Provided information START

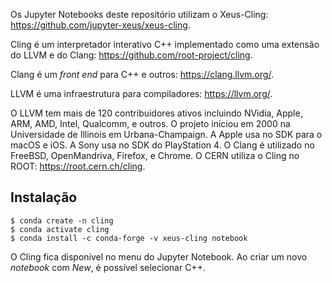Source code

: Os Jupyter Notebooks deste repositório utilizam o Xeus-Cling: https://github.com/jupyter-xeus/xeus-cling.

Cling é um interpretador interativo C++ implementado como uma extensão do LLVM e do Clang: https://github.com/root-project/cling.

Clang é um *front end* para C++ e outros: https://clang.llvm.org/.

LLVM é uma infraestrutura para compiladores: https://llvm.org/.

O LLVM tem mais de 120 contribuidores ativos incluindo NVidia, Apple, ARM, AMD, Intel, Qualcomm, e outros. O projeto iniciou em 2000 na Universidade de Illinois em Urbana-Champaign. A Apple usa no SDK para o macOS e iOS. A Sony usa no SDK do PlayStation 4. O Clang é utilizado no FreeBSD, OpenMandriva, Firefox, e Chrome. O CERN utiliza o Cling no ROOT: https://root.cern.ch/cling.

## Instalação

    $ conda create -n cling
    $ conda activate cling
    $ conda install -c conda-forge -v xeus-cling notebook

O Cling fica disponível no menu do Jupyter Notebook. Ao criar um novo *notebook* com *New*, é possível selecionar C++.
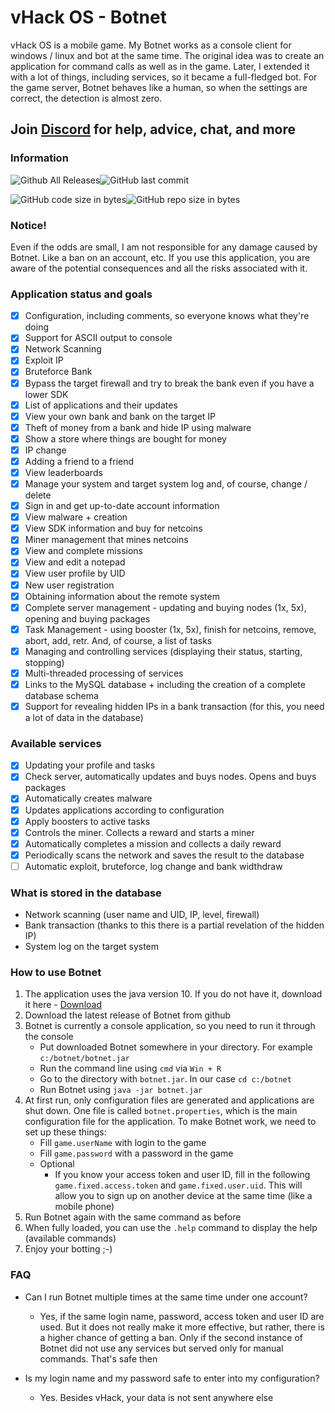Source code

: # vHack OS - Botnet
vHack OS is a mobile game. My Botnet works as a console client for windows / linux and bot at the same time.
The original idea was to create an application for command calls as well as in the game. Later, I extended it with a lot of things, including services, so it became a full-fledged bot.
For the game server, Botnet behaves like a human, so when the settings are correct, the detection is almost zero.

## Join [Discord](https://discord.gg/Cdz39vu) for help, advice, chat, and more

### Information

![Github All Releases](https://img.shields.io/github/downloads/mimic2300/vhackos-botnet/total.svg?style=for-the-badge)![GitHub last commit](https://img.shields.io/github/last-commit/google/skia.svg?style=for-the-badge)

![GitHub code size in bytes](https://img.shields.io/github/languages/code-size/badges/shields.svg?style=for-the-badge)![GitHub repo size in bytes](https://img.shields.io/github/repo-size/badges/shields.svg?style=for-the-badge)

### Notice!
Even if the odds are small, I am not responsible for any damage caused by Botnet. Like a ban on an account, etc. If you use this application, you are aware of the potential consequences and all the risks associated with it.

### Application status and goals
- [x] Configuration, including comments, so everyone knows what they're doing
- [x] Support for ASCII output to console
- [x] Network Scanning
- [x] Exploit IP
- [x] Bruteforce Bank
- [x] Bypass the target firewall and try to break the bank even if you have a lower SDK
- [x] List of applications and their updates
- [x] View your own bank and bank on the target IP
- [x] Theft of money from a bank and hide IP using malware
- [x] Show a store where things are bought for money
- [x] IP change
- [x] Adding a friend to a friend
- [x] View leaderboards
- [x] Manage your system and target system log and, of course, change / delete
- [x] Sign in and get up-to-date account information
- [x] View malware + creation
- [x] View SDK information and buy for netcoins
- [x] Miner management that mines netcoins
- [x] View and complete missions
- [x] View and edit a notepad
- [x] View user profile by UID
- [x] New user registration
- [x] Obtaining information about the remote system
- [x] Complete server management - updating and buying nodes (1x, 5x), opening and buying packages
- [x] Task Management - using booster (1x, 5x), finish for netcoins, remove, abort, add, retr. And, of course, a list of tasks
- [x] Managing and controlling services (displaying their status, starting, stopping)
- [x] Multi-threaded processing of services
- [x] Links to the MySQL database + including the creation of a complete database schema
- [x] Support for revealing hidden IPs in a bank transaction (for this, you need a lot of data in the database)

### Available services
- [x] Updating your profile and tasks
- [x] Check server, automatically updates and buys nodes. Opens and buys packages
- [x] Automatically creates malware
- [x] Updates applications according to configuration
- [x] Apply boosters to active tasks
- [x] Controls the miner. Collects a reward and starts a miner
- [x] Automatically completes a mission and collects a daily reward
- [x] Periodically scans the network and saves the result to the database
- [ ] Automatic exploit, bruteforce, log change and bank widthdraw

### What is stored in the database
- Network scanning (user name and UID, IP, level, firewall)
- Bank transaction (thanks to this there is a partial revelation of the hidden IP)
- System log on the target system

### How to use Botnet
1) The application uses the java version 10. If you do not have it, download it here - [Download](http://www.oracle.com/technetwork/java/javase/downloads/index.html)
2) Download the latest release of Botnet from github
3) Botnet is currently a console application, so you need to run it through the console
   - Put downloaded Botnet somewhere in your directory. For example `c:/botnet/botnet.jar`
   - Run the command line using `cmd` via `Win + R`
   - Go to the directory with `botnet.jar`. In our case `cd c:/botnet`
   - Run Botnet using `java -jar botnet.jar`
4) At first run, only configuration files are generated and applications are shut down. One file is called `botnet.properties`, which is the main configuration file for the application. To make Botnet work, we need to set up these things:
   - Fill `game.userName` with login to the game
   - Fill `game.password` with a password in the game
   - Optional
     - If you know your access token and user ID, fill in the following `game.fixed.access.token` and `game.fixed.user.uid`. This will allow you to sign up on another device at the same time (like a mobile phone)
5) Run Botnet again with the same command as before
6) When fully loaded, you can use the `.help` command to display the help (available commands)
7) Enjoy your botting ;-)

### FAQ
- Can I run Botnet multiple times at the same time under one account?
  - Yes, if the same login name, password, access token and user ID are used. But it does not really make it more effective, but rather, there is a higher chance of getting a ban. Only if the second instance of Botnet did not use any services but served only for manual commands. That's safe then

- Is my login name and my password safe to enter into my configuration?
  - Yes. Besides vHack, your data is not sent anywhere else
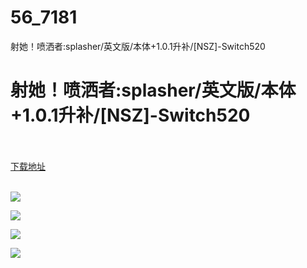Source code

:# 56_7181
射她！喷洒者:splasher/英文版/本体+1.0.1升补/[NSZ]-Switch520
# 射她！喷洒者:splasher/英文版/本体+1.0.1升补/[NSZ]-Switch520
 <br/></br>
[下载地址](https://www.switch520.cc/article/7181 "下载地址")
<br/></br>

<p><span><strong><img src="https://www.switch520.cc/muke_img/upload_art_editor_20201106-1_110462bb69fcbda68d30ca622cd5ad89.jpg"></strong></span></p>
<p><span><strong><img src="https://www.switch520.cc/muke_img/upload_art_editor_20201106-1_63d3734a0fd4baad04a5fb0069c3cce8.jpg"></strong></span></p>
<p><span><strong><img src="https://www.switch520.cc/muke_img/upload_art_editor_20201106-1_bbafa66d03aeb8fe71e3b7665bb73d86.jpg"></strong></span></p>
<p><span><strong><img src="https://www.switch520.cc/muke_img/upload_art_editor_20201106-1_570bbbfe88addc61f8c1564b58181975.jpg"></strong></span></p>
<p></p>
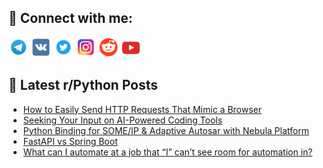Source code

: ## 🔎 Connect with me:
[<img src="https://github.com/bullbesh/bullbesh/blob/main/images/Telegram.png" width="32" height="32" />](https://t.me/bullbesh)
[<img src="https://github.com/bullbesh/bullbesh/blob/main/images/VK.png" width="32" height="32" />](https://vk.com/bullbesh)
[<img src="https://github.com/bullbesh/bullbesh/blob/main/images/Twitter.png" width="32" height="32" />](https://twitter.com/bullbesh1)
[<img src="https://github.com/bullbesh/bullbesh/blob/main/images/Instagram.png" width="32" height="32" />](https://www.instagram.com/bullbesh)
[<img src="https://github.com/bullbesh/bullbesh/blob/main/images/Reddit.png" width="32" height="32" />](https://www.reddit.com/user/bullbesh)
[<img src="https://github.com/bullbesh/bullbesh/blob/main/images/YouTube.png" width="32" height="32" />](https://www.youtube.com/channel/UCtfjRs6uzgq5mfm8S06WTcg)

## 📕 Latest r/Python Posts
<!-- BLOG-POST-LIST:START -->
- [How to Easily Send HTTP Requests That Mimic a Browser](https://www.reddit.com/r/Python/comments/1feo3jo/how_to_easily_send_http_requests_that_mimic_a/)
- [Seeking Your Input on AI-Powered Coding Tools](https://www.reddit.com/r/Python/comments/1fek9z6/seeking_your_input_on_aipowered_coding_tools/)
- [Python Binding for SOME/IP &amp; Adaptive Autosar with Nebula Platform](https://www.reddit.com/r/Python/comments/1fejrem/python_binding_for_someip_adaptive_autosar_with/)
- [FastAPI vs Spring Boot](https://www.reddit.com/r/Python/comments/1fehzuv/fastapi_vs_spring_boot/)
- [What can I automate at a job that “I” can’t see room for automation in?](https://www.reddit.com/r/Python/comments/1fehid0/what_can_i_automate_at_a_job_that_i_cant_see_room/)
<!-- BLOG-POST-LIST:END -->
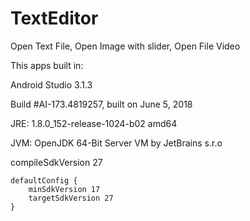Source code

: # TextEditor
Open Text File, Open Image with slider, Open File Video

This apps built in:

Android Studio 3.1.3

Build #AI-173.4819257, built on June 5, 2018

JRE: 1.8.0_152-release-1024-b02 amd64

JVM: OpenJDK 64-Bit Server VM by JetBrains s.r.o


compileSdkVersion 27

    defaultConfig {
        minSdkVersion 17
        targetSdkVersion 27
    }
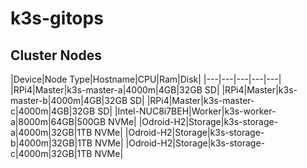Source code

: # k3s-gitops

## Cluster Nodes

|Device|Node Type|Hostname|CPU|Ram|Disk|
|---|---|---|---|---|
|RPi4|Master|k3s-master-a|4000m|4GB|32GB SD|
|RPi4|Master|k3s-master-b|4000m|4GB|32GB SD|
|RPi4|Master|k3s-master-c|4000m|4GB|32GB SD|
|Intel-NUC8i7BEH|Worker|k3s-worker-a|8000m|64GB|500GB NVMe|
|Odroid-H2|Storage|k3s-storage-a|4000m|32GB|1TB NVMe|
|Odroid-H2|Storage|k3s-storage-b|4000m|32GB|1TB NVMe|
|Odroid-H2|Storage|k3s-storage-c|4000m|32GB|1TB NVMe|
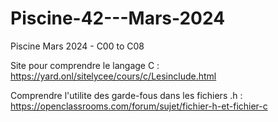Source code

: # Piscine-42---Mars-2024
Piscine Mars 2024 - C00 to C08

Site pour comprendre le langage C :
https://yard.onl/sitelycee/cours/c/Lesinclude.html

Comprendre l'utilite des garde-fous dans les fichiers .h :
https://openclassrooms.com/forum/sujet/fichier-h-et-fichier-c
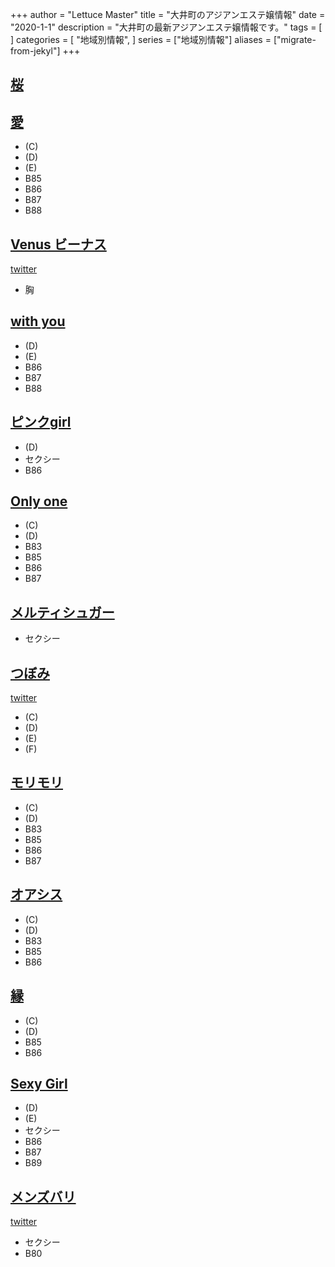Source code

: +++
author = "Lettuce Master"
title = "大井町のアジアンエステ嬢情報"
date = "2020-1-1"
description = "大井町の最新アジアンエステ嬢情報です。"
tags = [
]
categories = [
    "地域別情報",
]
series = ["地域別情報"]
aliases = ["migrate-from-jekyl"]
+++

## [桜](http://www.est-sakura.work/)
## [愛](https://nekonoheya.ests.jp/)
- (C)
- (D)
- (E)
- B85
- B86
- B87
- B88
## [Venus ビーナス](http://www.ovenus.work/)
[twitter](ttps://twitter.com/venus77116830?ref_src=twsrc%5Etf)
- 胸
## [with you](http://with-you.iest.info/)
- (D)
- (E)
- B86
- B87
- B88
## [ピンクgirl](http://girl.menzue.com/)
- (D)
- セクシー
- B86
## [Only one](http://onlyone.jpn.vin/)
- (C)
- (D)
- B83
- B85
- B86
- B87
## [メルティシュガー](http://www3.spa-omori.com/)
- セクシー
## [つぼみ](http://rin-rinpa.info/)
[twitter](ttps://twitter.com/ogikuboesth)
- (C)
- (D)
- (E)
- (F)
## [モリモリ](https://morimori.ies.bz/)
- (C)
- (D)
- B83
- B85
- B86
- B87
## [オアシス](http://www.oasis.maesjp.com/)
- (C)
- (D)
- B83
- B85
- B86
## [縁](https://en.jpn.vin/)
- (C)
- (D)
- B85
- B86
## [Sexy Girl](http://www.sexygirl.estjpn.com/)
- (D)
- (E)
- セクシー
- B86
- B87
- B89
## [メンズバリ](http://mensbali.net/)
[twitter](ttps://twitter.com/mensbali)
- セクシー
- B80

Provided information END

▶ Work required: Of all the entries above, repeat only the lines from the line that has "- [x] Support for revealing" to the line that has "- [x] Apply boosters to active tasks", both lines included, exactly.

▶ Solution:
- [x] Support for revealing hidden IPs in a bank transaction (for this, you need a lot of data in the database)

### Available services
- [x] Updating your profile and tasks
- [x] Check server, automatically updates and buys nodes. Opens and buys packages
- [x] Automatically creates malware
- [x] Updates applications according to configuration
- [x] Apply boosters to active tasks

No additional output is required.